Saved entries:
====================

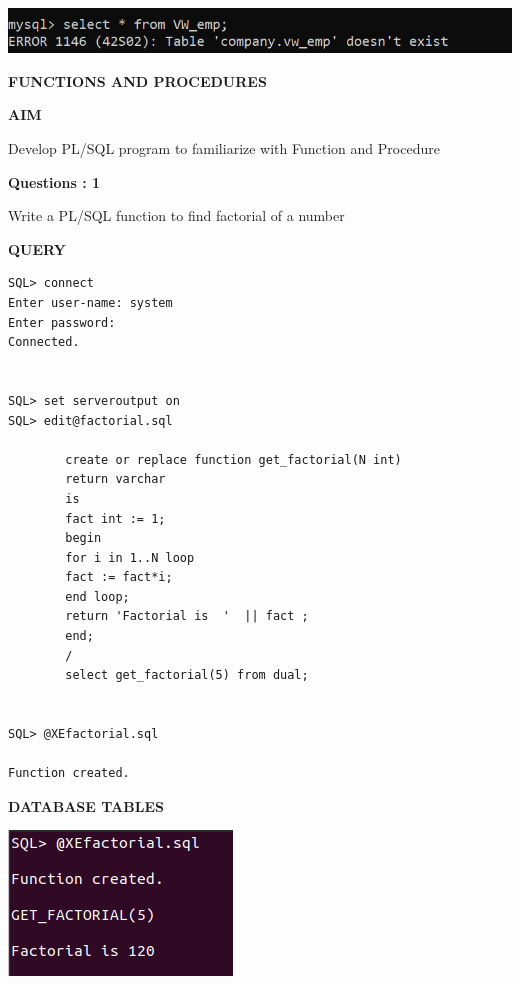 \documentclass[a4paper,12pt]{report}
\begin{document}
\includegraphics[scale=1]{vwdrop.png}
\newpage
\begin{center}
		\large\textbf{FUNCTIONS AND PROCEDURES}
	\end{center}
	
	\begin{flushleft}
		\textbf{AIM }
	\end{flushleft} 
	   Develop PL/SQL program to familiarize with Function and Procedure

\begin{flushleft}
    \textbf{Questions : 1}
\end{flushleft}
Write a PL/SQL function to find factorial of a number
	\begin{flushleft}
		\textbf{QUERY }
	\end{flushleft}
 \begin{verbatim}
SQL> connect
Enter user-name: system
Enter password:
Connected.


SQL> set serveroutput on
SQL> edit@factorial.sql

		create or replace function get_factorial(N int)
		return varchar
		is
		fact int := 1;
		begin
		for i in 1..N loop
		fact := fact*i;
		end loop;
		return 'Factorial is  '  || fact ;
		end;
		/
		select get_factorial(5) from dual;


SQL> @XEfactorial.sql

Function created.

\end{verbatim}
\begin{flushleft}
		\textbf{DATABASE TABLES} 
\end{flushleft} 

\includegraphics[scale=0.7]{FACTORIAL.png}
\end{document}
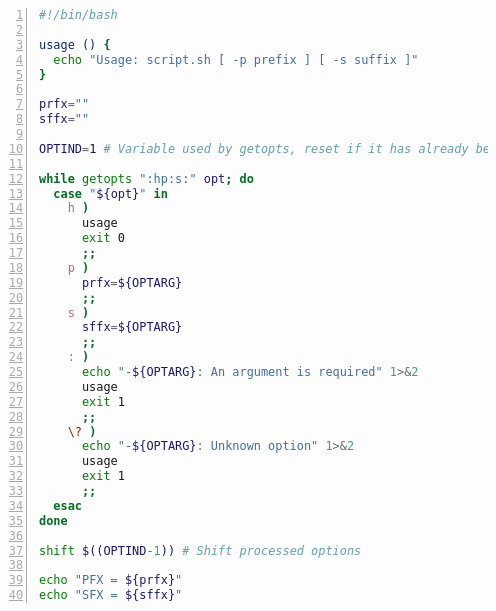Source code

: \documentclass[a4paper,12pt,%
              final%
              ]{article}
\begin{document}
\appendix
\begin{lstlisting}[language=bash,numbers=left,float,frame=single,caption={script.sh, an example for \texttt{getopts}},label={lst:getopt_ex},numberfirstline=true,stepnumber=5,firstnumber=1]
#!/bin/bash

usage () {
  echo "Usage: script.sh [ -p prefix ] [ -s suffix ]"
}

prfx=""
sffx=""

OPTIND=1 # Variable used by getopts, reset if it has already been used

while getopts ":hp:s:" opt; do
  case "${opt}" in
    h )
      usage
      exit 0
      ;;
    p )
      prfx=${OPTARG}
      ;;
    s )
      sffx=${OPTARG}
      ;;
    : )
      echo "-${OPTARG}: An argument is required" 1>&2
      usage
      exit 1
      ;;
    \? )
      echo "-${OPTARG}: Unknown option" 1>&2
      usage
      exit 1
      ;;
  esac
done

shift $((OPTIND-1)) # Shift processed options

echo "PFX = ${prfx}"
echo "SFX = ${sffx}"
\end{lstlisting}
\end{document}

====================

The response consists of the data above printed line for line, with no pictures.

» REPLY TO THE TASK:
 \documentclass[a4paper,12pt]{report}
\begin{document}
\includegraphics[scale=1]{vwdrop.png}
\newpage
\begin{center}
		\large\textbf{FUNCTIONS AND PROCEDURES}
	\end{center}
	
	\begin{flushleft}
		\textbf{AIM }
	\end{flushleft} 
	   Develop PL/SQL program to familiarize with Function and Procedure

\begin{flushleft}
    \textbf{Questions : 1}
\end{flushleft}
Write a PL/SQL function to find factorial of a number
	\begin{flushleft}
		\textbf{QUERY }
	\end{flushleft}
 \begin{verbatim}
SQL> connect
Enter user-name: system
Enter password:
Connected.


SQL> set serveroutput on
SQL> edit@factorial.sql

		create or replace function get_factorial(N int)
		return varchar
		is
		fact int := 1;
		begin
		for i in 1..N loop
		fact := fact*i;
		end loop;
		return 'Factorial is  '  || fact ;
		end;
		/
		select get_factorial(5) from dual;


SQL> @XEfactorial.sql

Function created.

\end{verbatim}
\begin{flushleft}
		\textbf{DATABASE TABLES} 
\end{flushleft} 

\includegraphics[scale=0.7]{FACTORIAL.png}
\end{document}
Source code

: \documentclass[a4paper,12pt,%
              final%
              ]{article}
\begin{document}
\appendix
\begin{lstlisting}[language=bash,numbers=left,float,frame=single,caption={script.sh, an example for \texttt{getopts}},label={lst:getopt_ex},numberfirstline=true,stepnumber=5,firstnumber=1]
#!/bin/bash

usage () {
  echo "Usage: script.sh [ -p prefix ] [ -s suffix ]"
}

prfx=""
sffx=""

OPTIND=1 # Variable used by getopts, reset if it has already been used

while getopts ":hp:s:" opt; do
  case "${opt}" in
    h )
      usage
      exit 0
      ;;
    p )
      prfx=${OPTARG}
      ;;
    s )
      sffx=${OPTARG}
      ;;
    : )
      echo "-${OPTARG}: An argument is required" 1>&2
      usage
      exit 1
      ;;
    \? )
      echo "-${OPTARG}: Unknown option" 1>&2
      usage
      exit 1
      ;;
  esac
done

shift $((OPTIND-1)) # Shift processed options

echo "PFX = ${prfx}"
echo "SFX = ${sffx}"
\end{lstlisting}
\end{document}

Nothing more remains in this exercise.